BEGIN Data supplied
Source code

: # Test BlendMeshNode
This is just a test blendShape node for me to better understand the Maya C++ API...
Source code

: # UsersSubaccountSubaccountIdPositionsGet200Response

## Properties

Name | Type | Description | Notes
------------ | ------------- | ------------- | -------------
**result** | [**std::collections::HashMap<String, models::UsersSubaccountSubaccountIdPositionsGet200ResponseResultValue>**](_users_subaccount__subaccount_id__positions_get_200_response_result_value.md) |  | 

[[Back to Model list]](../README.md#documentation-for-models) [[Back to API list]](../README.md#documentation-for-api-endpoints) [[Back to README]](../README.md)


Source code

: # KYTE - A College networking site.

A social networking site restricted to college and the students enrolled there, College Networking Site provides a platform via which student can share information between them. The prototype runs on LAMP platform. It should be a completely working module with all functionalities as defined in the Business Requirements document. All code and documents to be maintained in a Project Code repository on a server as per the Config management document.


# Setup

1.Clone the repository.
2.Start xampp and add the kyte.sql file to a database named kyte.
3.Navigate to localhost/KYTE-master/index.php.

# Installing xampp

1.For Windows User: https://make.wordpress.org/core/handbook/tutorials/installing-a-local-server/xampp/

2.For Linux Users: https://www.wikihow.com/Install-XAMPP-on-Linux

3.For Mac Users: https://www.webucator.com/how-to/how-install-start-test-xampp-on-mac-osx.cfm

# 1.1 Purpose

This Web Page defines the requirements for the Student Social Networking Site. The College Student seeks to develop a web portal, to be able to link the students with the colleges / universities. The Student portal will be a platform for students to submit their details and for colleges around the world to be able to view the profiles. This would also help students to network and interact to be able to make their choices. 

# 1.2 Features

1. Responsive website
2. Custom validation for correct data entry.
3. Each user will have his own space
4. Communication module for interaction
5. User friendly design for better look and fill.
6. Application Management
END Data supplied
• **Your goal**:
Copy every entry exactly; no part may be left out.

• **Task response**:
Source code

: # Test BlendMeshNode
This is just a test blendShape node for me to better understand the Maya C++ API...
Source code

: # UsersSubaccountSubaccountIdPositionsGet200Response

## Properties

Name | Type | Description | Notes
------------ | ------------- | ------------- | -------------
**result** | [**std::collections::HashMap<String, models::UsersSubaccountSubaccountIdPositionsGet200ResponseResultValue>**](_users_subaccount__subaccount_id__positions_get_200_response_result_value.md) |  | 

[[Back to Model list]](../README.md#documentation-for-models) [[Back to API list]](../README.md#documentation-for-api-endpoints) [[Back to README]](../README.md)


Source code

: # KYTE - A College networking site.

A social networking site restricted to college and the students enrolled there, College Networking Site provides a platform via which student can share information between them. The prototype runs on LAMP platform. It should be a completely working module with all functionalities as defined in the Business Requirements document. All code and documents to be maintained in a Project Code repository on a server as per the Config management document.


# Setup

1.Clone the repository.
2.Start xampp and add the kyte.sql file to a database named kyte.
3.Navigate to localhost/KYTE-master/index.php.

# Installing xampp

1.For Windows User: https://make.wordpress.org/core/handbook/tutorials/installing-a-local-server/xampp/

2.For Linux Users: https://www.wikihow.com/Install-XAMPP-on-Linux

3.For Mac Users: https://www.webucator.com/how-to/how-install-start-test-xampp-on-mac-osx.cfm

# 1.1 Purpose

This Web Page defines the requirements for the Student Social Networking Site. The College Student seeks to develop a web portal, to be able to link the students with the colleges / universities. The Student portal will be a platform for students to submit their details and for colleges around the world to be able to view the profiles. This would also help students to network and interact to be able to make their choices. 

# 1.2 Features

1. Responsive website
2. Custom validation for correct data entry.
3. Each user will have his own space
4. Communication module for interaction
5. User friendly design for better look and fill.
6. Application Management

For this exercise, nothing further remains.